START Dataset entries

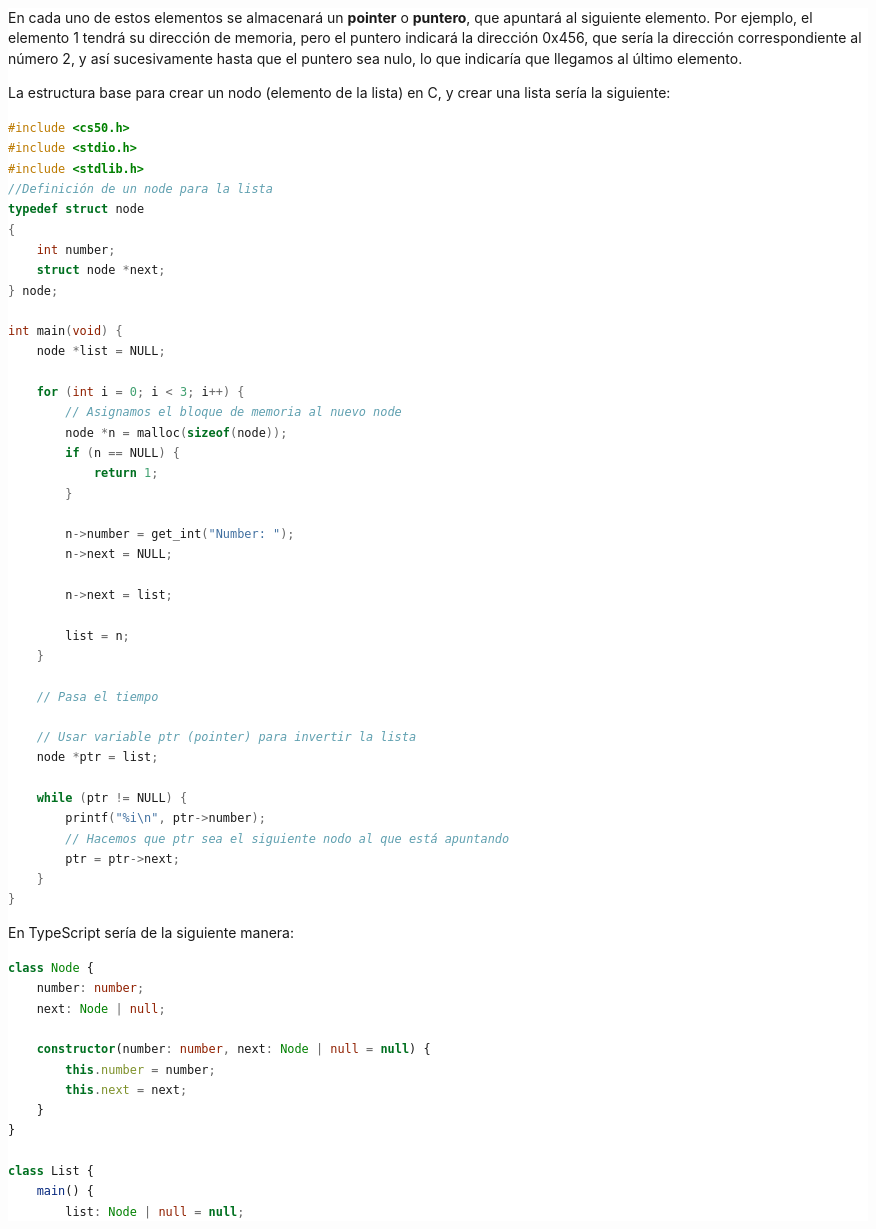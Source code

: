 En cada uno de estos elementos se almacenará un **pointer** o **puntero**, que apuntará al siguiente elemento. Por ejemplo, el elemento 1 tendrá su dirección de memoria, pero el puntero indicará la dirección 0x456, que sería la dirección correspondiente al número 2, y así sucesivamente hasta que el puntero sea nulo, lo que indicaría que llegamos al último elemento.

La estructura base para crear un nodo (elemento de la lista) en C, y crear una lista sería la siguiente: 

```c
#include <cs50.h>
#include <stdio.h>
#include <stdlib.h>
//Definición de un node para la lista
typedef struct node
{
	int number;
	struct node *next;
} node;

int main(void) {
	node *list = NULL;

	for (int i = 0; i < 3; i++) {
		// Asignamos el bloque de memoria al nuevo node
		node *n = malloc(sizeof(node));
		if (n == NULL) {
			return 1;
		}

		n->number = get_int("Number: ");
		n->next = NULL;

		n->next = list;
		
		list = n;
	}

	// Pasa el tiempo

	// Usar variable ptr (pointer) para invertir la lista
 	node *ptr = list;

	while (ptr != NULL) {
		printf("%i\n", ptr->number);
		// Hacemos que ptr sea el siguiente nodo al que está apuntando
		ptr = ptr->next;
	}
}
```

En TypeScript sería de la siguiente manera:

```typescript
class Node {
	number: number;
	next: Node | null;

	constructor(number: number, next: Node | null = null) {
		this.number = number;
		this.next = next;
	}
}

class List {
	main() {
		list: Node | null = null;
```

END Dataset entries
START Dataset entries

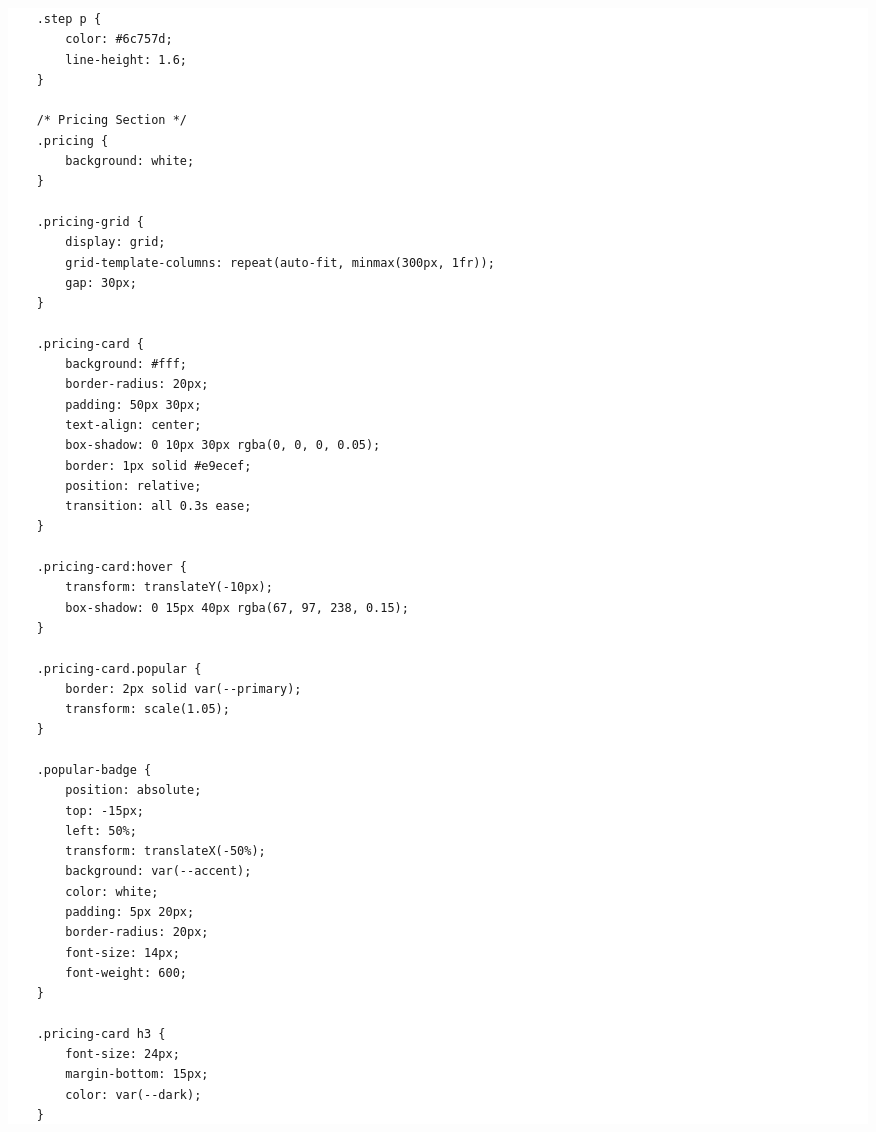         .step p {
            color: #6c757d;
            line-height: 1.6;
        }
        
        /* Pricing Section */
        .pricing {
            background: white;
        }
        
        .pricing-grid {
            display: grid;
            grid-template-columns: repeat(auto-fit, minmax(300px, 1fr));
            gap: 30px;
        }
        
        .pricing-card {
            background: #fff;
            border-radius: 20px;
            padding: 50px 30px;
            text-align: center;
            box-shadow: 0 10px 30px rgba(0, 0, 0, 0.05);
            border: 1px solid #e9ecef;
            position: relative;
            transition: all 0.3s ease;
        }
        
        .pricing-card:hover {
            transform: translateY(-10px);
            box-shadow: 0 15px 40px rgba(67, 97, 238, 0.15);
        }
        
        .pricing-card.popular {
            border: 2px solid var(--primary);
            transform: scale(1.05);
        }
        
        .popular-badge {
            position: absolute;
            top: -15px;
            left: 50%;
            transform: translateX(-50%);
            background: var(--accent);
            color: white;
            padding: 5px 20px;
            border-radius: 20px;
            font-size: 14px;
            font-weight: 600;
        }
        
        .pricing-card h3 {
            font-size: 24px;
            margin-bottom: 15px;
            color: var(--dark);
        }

END Dataset entries

## Work to be completed
Select every line of the records holding the string "nodo".

## Answer to this task
La estructura base para crear un nodo (elemento de la lista) en C, y crear una lista sería la siguiente: 
		// Hacemos que ptr sea el siguiente nodo al que está apuntando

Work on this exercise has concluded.